Certaines zones basses sur les littoraux ne sont pas exemptes des risques d’inondation. Le régime torrentiel des ravines et rivières des territoires antillais pose régulièrement des risques de débordement des cours d’eau à proximité des embouchures. Ces crues éclairs menacent de nombreuses constructions. Les ouvrages de domestication des cours d’eau dans leur partie terminale restent coûteux et le fort développement de l’artificialisation des bassins versants a rendu certains aménagements réalisés dans les années 80 obsolètes face aux cumuls de précipitations impressionnants constatés lors des épisodes de pluies extrêmes, et ce, même en dehors du passage de phénomènes cycloniques.

Un autre risque bien connu est la prégnance des embruns sur des territoires insulaires exigus balayés par les alizés. Ces embruns mettent à mal les éléments d’ouvrages métalliques, quincaillerie et visserie, ferronnerie, tôles de bardage et de couverture, charpentes métalliques, ronds à béton insuffisamment enrobés.  Des dispositions constructives adaptées sont à respecter strictement pour éviter les phénomènes de corrosion accélérés. L’entretien régulier des éléments d’ouvrage, comme évoqué au cours des réunions du groupe de travail BatiSolid n°12, est néanmoins tout aussi important que les choix initiaux de matériaux et la qualité de mise en œuvre.

Le bâti littoral s’est parfois réalisé sur des terrains aux qualités géotechniques médiocres. Il s’agit parfois d’anciennes zones de mangrove comblées au fil du temps, de zones gagnées sur la mer par dépôts successifs de remblais non consolidés, ou de zones sableuses. Ces terrains sont susceptibles de présenter un risque de liquéfaction élevé sous l’action du séisme.

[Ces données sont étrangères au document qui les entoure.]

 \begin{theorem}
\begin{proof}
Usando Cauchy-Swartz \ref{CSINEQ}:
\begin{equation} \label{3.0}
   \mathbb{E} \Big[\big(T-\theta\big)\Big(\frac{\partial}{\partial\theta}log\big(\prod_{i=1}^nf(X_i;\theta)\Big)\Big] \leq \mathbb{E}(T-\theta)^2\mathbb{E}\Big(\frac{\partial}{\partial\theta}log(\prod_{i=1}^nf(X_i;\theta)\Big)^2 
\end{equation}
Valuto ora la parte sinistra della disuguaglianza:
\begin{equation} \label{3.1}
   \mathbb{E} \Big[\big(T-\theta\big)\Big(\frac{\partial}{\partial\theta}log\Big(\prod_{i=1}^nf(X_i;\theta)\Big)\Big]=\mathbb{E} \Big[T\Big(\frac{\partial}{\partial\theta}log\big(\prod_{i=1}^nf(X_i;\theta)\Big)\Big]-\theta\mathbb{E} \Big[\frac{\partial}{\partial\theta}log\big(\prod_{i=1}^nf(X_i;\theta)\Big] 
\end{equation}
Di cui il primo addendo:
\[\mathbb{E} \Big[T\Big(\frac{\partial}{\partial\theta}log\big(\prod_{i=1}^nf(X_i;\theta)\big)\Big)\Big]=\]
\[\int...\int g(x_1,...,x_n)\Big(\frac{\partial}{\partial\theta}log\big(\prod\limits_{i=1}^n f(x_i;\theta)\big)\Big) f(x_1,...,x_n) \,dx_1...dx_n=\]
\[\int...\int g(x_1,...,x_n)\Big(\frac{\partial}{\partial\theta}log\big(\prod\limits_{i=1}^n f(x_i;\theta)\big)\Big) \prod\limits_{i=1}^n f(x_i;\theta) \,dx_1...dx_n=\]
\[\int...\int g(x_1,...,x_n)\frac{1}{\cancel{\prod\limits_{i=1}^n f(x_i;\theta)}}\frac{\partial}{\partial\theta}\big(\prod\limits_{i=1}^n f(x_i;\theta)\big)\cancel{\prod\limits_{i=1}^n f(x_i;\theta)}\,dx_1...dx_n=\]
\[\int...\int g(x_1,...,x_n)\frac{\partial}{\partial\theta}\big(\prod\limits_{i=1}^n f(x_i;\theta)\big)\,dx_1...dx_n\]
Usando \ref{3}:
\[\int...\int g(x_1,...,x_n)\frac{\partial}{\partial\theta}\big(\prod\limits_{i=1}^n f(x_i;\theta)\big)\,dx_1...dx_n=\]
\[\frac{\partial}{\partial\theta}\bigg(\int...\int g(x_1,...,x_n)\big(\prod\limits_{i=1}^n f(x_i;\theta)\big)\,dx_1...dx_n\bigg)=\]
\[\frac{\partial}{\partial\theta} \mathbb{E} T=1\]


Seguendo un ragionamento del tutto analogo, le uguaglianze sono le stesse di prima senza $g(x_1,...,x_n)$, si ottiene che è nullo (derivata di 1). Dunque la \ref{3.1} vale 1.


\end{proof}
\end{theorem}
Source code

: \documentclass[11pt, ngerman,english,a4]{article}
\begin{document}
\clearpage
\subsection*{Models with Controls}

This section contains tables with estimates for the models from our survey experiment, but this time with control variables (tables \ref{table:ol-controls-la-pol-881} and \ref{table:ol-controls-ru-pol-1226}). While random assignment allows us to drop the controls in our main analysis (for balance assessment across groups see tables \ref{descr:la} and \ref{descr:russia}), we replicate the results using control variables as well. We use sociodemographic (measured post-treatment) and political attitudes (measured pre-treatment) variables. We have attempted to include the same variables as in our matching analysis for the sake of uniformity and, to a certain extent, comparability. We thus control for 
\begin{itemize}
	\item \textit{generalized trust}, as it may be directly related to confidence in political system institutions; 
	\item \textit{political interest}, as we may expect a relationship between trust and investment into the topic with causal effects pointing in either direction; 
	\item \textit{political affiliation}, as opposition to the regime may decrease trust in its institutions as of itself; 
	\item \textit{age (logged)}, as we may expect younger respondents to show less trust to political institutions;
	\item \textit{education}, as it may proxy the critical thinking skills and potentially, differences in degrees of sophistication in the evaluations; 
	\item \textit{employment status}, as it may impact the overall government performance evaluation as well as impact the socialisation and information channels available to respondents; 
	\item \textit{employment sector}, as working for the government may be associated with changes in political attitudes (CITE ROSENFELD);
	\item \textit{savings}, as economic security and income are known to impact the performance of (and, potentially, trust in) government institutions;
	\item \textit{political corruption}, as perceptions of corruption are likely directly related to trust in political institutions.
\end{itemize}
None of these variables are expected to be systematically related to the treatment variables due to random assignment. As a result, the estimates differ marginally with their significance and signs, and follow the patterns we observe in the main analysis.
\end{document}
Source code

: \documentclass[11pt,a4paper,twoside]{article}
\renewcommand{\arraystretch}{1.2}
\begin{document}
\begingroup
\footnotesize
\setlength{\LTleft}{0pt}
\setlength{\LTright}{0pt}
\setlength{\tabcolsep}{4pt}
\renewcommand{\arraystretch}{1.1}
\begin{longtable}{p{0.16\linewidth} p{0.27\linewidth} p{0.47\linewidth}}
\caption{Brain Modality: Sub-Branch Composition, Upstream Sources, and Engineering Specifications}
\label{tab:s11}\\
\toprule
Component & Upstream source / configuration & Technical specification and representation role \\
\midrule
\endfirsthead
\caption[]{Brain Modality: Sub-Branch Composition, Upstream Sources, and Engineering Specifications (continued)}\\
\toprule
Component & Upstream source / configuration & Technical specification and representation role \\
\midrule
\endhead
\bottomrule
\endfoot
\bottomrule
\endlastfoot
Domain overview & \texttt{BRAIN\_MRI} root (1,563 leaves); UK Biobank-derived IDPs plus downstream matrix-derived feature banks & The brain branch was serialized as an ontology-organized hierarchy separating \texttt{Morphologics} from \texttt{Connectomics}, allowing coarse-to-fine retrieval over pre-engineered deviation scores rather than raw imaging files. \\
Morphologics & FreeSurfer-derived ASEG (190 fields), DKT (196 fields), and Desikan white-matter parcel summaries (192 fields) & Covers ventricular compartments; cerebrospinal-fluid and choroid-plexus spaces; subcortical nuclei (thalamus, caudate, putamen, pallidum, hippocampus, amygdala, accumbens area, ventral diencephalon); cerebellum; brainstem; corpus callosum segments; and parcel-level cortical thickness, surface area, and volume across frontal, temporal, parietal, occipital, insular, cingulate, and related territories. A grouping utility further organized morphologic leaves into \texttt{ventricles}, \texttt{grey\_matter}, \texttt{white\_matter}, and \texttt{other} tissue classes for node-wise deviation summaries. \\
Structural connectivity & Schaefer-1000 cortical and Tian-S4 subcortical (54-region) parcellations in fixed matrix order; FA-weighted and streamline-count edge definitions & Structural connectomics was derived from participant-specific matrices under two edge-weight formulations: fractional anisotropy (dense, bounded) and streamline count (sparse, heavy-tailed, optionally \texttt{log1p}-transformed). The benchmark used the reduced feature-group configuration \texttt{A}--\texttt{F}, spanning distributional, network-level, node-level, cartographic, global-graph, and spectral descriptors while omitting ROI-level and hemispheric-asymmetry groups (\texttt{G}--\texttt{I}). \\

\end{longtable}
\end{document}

Un risque nouveau pourrait se rajouter à la liste de ces nombreux aléas, l’impact des gaz issus de la décomposition des algues sargasses sur le bâti littoral dans les zones où ces dernières stagnent et pourrissent, émettant ainsi de l’ammoniac et de l’hydrogène sulfuré qui serait préjudiciable aux ouvrages en béton armé à certaines concentrations. La crainte est que ces gaz accélèrent fortement la corrosion des armatures conduisant à une survulnérabilité silencieuse au risque sismique. Dans le cadre du projet BatiSolid, il est question prochainement de quantifier ce risque au travers d’une étude à laquelle serait associée l’Université des Antilles et l’opérateur Madininair qui dispose d’un réseau de mesure en temps réel des concentrations de ces gaz.